物質の性質を評価するシミュレーションには様々な手法がありますが、最近は第一原理計算手法が良く使われています。第一原理計算とは電子や原子核の相互作用だけから、物質の性質を計算する手法で、経験に頼るパラメータやモデル化を必要としないため、信頼性の極めて高い計算法と言えます。しかし、これまで核燃料の構成物質のひとつである二酸化プルトニウム(PuO2)(図10-2)に対しては、第一原理計算を用いても、性質の評価に失敗することが大きな問題となっていました。その失敗とは、絶縁体であるはずのPuO2を、金属と間違って評価してしまうことです。しばらくの間、その理由はプルトニウム中にあるf電子と呼ばれる電子同士の強い相互作用(強相関効果)が反映されていないためと思われていましたが、強相関効果だけを取り込んで計算しても、やはり金属となることが分かったため、他にも理由があるのではないかと考えられていました。そこで私たちはこれまでの計算を詳細に検討した結果、強相関効果に加えてスピン軌道相互作用も必要との結論に至りました。スピン軌道相互作用とは、プルトニウムなどの大きな原子では重要な効果ですが、PuO2に対してはこれまでほとんど考慮されていなかったのです。私たちはこの二つの効果を同時に考慮することで、PuO2が絶縁体であることの再現に成功しました(図10-3)。

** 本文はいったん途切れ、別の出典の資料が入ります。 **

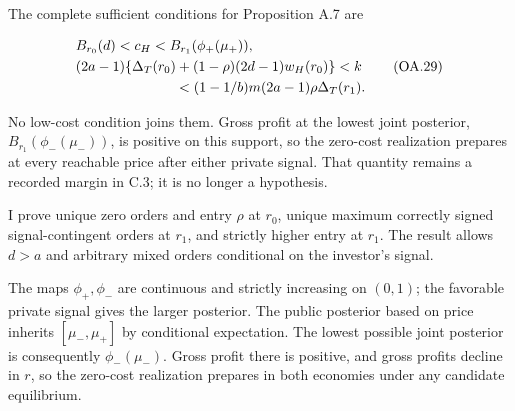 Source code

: 
The complete sufficient conditions for Proposition A.7 are

\[
\begin{aligned}
&B_{r_0}(d)<c_H<B_{r_1}(\phi_+(\mu_+)),\\
&(2a-1)\{\Delta_T(r_0)+(1-\rho)(2d-1)w_H(r_0)\}<k\\
&\hspace{25mm}<(1-1/b)m(2a-1)\rho\Delta_T(r_1).
\end{aligned}
\tag{OA.29}\label{eq:oa-oa-29}
\]

No low-cost condition joins them. Gross profit at the lowest joint posterior,
\(B_{r_1}(\phi_-(\mu_-))\), is positive on this support, so the zero-cost
realization prepares at every reachable price after either private signal.
That quantity remains a recorded margin in C.3; it is no longer a hypothesis.

I prove unique zero orders and entry \(\rho\) at \(r_0\), unique maximum
correctly signed signal-contingent orders at \(r_1\), and strictly
higher entry at \(r_1\). The result allows \(d>a\) and arbitrary mixed
orders conditional on the investor's signal.

The maps \(\phi_+,\phi_-\) are continuous and strictly increasing on
\((0,1)\); the favorable private signal gives the larger posterior. The
public posterior based on price inherits \([\mu_-,\mu_+]\) by
conditional expectation. The lowest possible joint posterior is
consequently \(\phi_-(\mu_-)\). Gross profit there is positive, and
gross profits decline in \(r\), so the zero-cost realization prepares
in both economies under any candidate equilibrium.
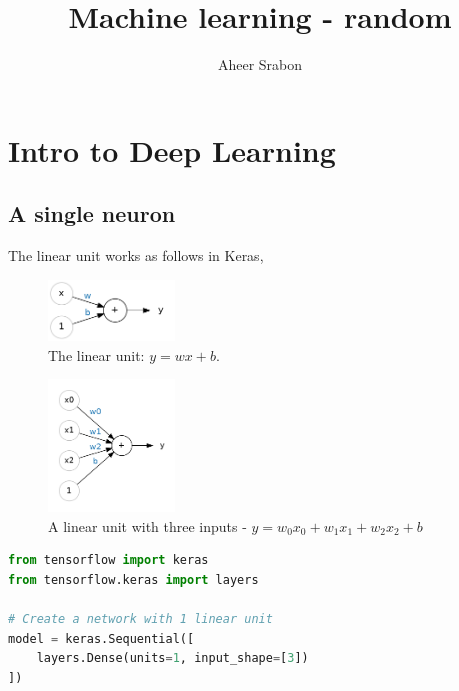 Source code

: 

\title{Machine learning - random}
\author{Aheer Srabon}
\date{}


\maketitle

\section{Intro to Deep Learning}
\subsection{A single neuron}
\noindent The linear unit works as follows in Keras,

\begin{figure}[htp]
	\centering
	\includegraphics[width=0.3\textwidth]{../assets/machine_learning_random/the_linear_unit.png}
	\caption{The linear unit: $ y = wx + b $.}
\end{figure}

\begin{figure}[htp]
	\centering
	\includegraphics[width=0.3\textwidth]{../assets/machine_learning_random/a_linear_unit_with_multiple_inputs.png}
	\caption{A linear unit with three inputs - $ y = w_0 x_0 + w_1 x_1 + w_2 x_2 + b $}
\end{figure}

\pagebreak

\begin{lstlisting}[language=Python]
from tensorflow import keras
from tensorflow.keras import layers

# Create a network with 1 linear unit
model = keras.Sequential([
	layers.Dense(units=1, input_shape=[3])
])
\end{lstlisting}

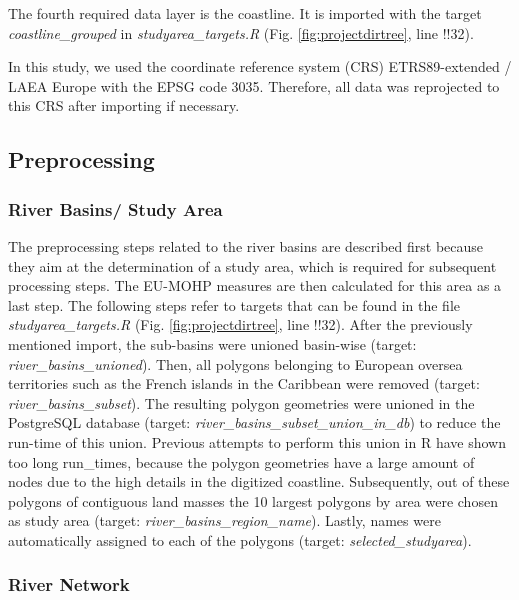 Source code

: \documentclass[fleqn,10pt]{wlscirep}
\begin{document}
The fourth required data layer is the coastline. It is imported with the target \emph{coastline\_grouped} in \emph{studyarea\_targets.R} (Fig. \ref{fig:projectdirtree}, line !!32).

In this study, we used the coordinate reference system (CRS) ETRS89-extended / LAEA Europe with the EPSG code 3035. Therefore, all data was reprojected to this CRS after importing if necessary.

\hypertarget{preprocessing}{%
\subsection{Preprocessing}\label{preprocessing}}

\hypertarget{river-basins-study-area}{%
\subsubsection*{River Basins/ Study Area}\label{river-basins-study-area}}

The preprocessing steps related to the river basins are described first because they aim at the determination of a study area, which is required for subsequent processing steps. The EU-MOHP measures are then calculated for this area as a last step. The following steps refer to targets that can be found in the file \emph{studyarea\_targets.R} (Fig. \ref{fig:projectdirtree}, line !!32). After the previously mentioned import, the sub-basins were unioned basin-wise (target: \emph{river\_basins\_unioned}). Then, all polygons belonging to European oversea territories such as the French islands in the Caribbean were removed (target: \emph{river\_basins\_subset}). The resulting polygon geometries were unioned in the PostgreSQL database (target: \emph{river\_basins\_subset\_union\_in\_db}) to reduce the run-time of this union. Previous attempts to perform this union in R have shown too long run\_times, because the polygon geometries have a large amount of nodes due to the high details in the digitized coastline. Subsequently, out of these polygons of contiguous land masses the 10 largest polygons by area were chosen as study area (target: \emph{river\_basins\_region\_name}). Lastly, names were automatically assigned to each of the polygons (target: \emph{selected\_studyarea}).

\hypertarget{river-network}{%
\subsubsection*{River Network}\label{river-network}}
\end{document}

実際の燃料開発に必要な核燃料の性質は、熱の伝導や燃焼中の反応など、複雑かつ極限的な状況下での性質であり、その詳細な把握には、大規模な計算が必要となります。しかし、複雑な計算も第一原理計算による原子レベルの計算結果を基にすることで、経験的なパラメータをできる限り使わずにその性質を評価できるようになります。PuO2の基本的性質として、絶縁体を再現した今回の結果は、今後、必要とされる核燃料の性質の評価への確かな土台となるものです。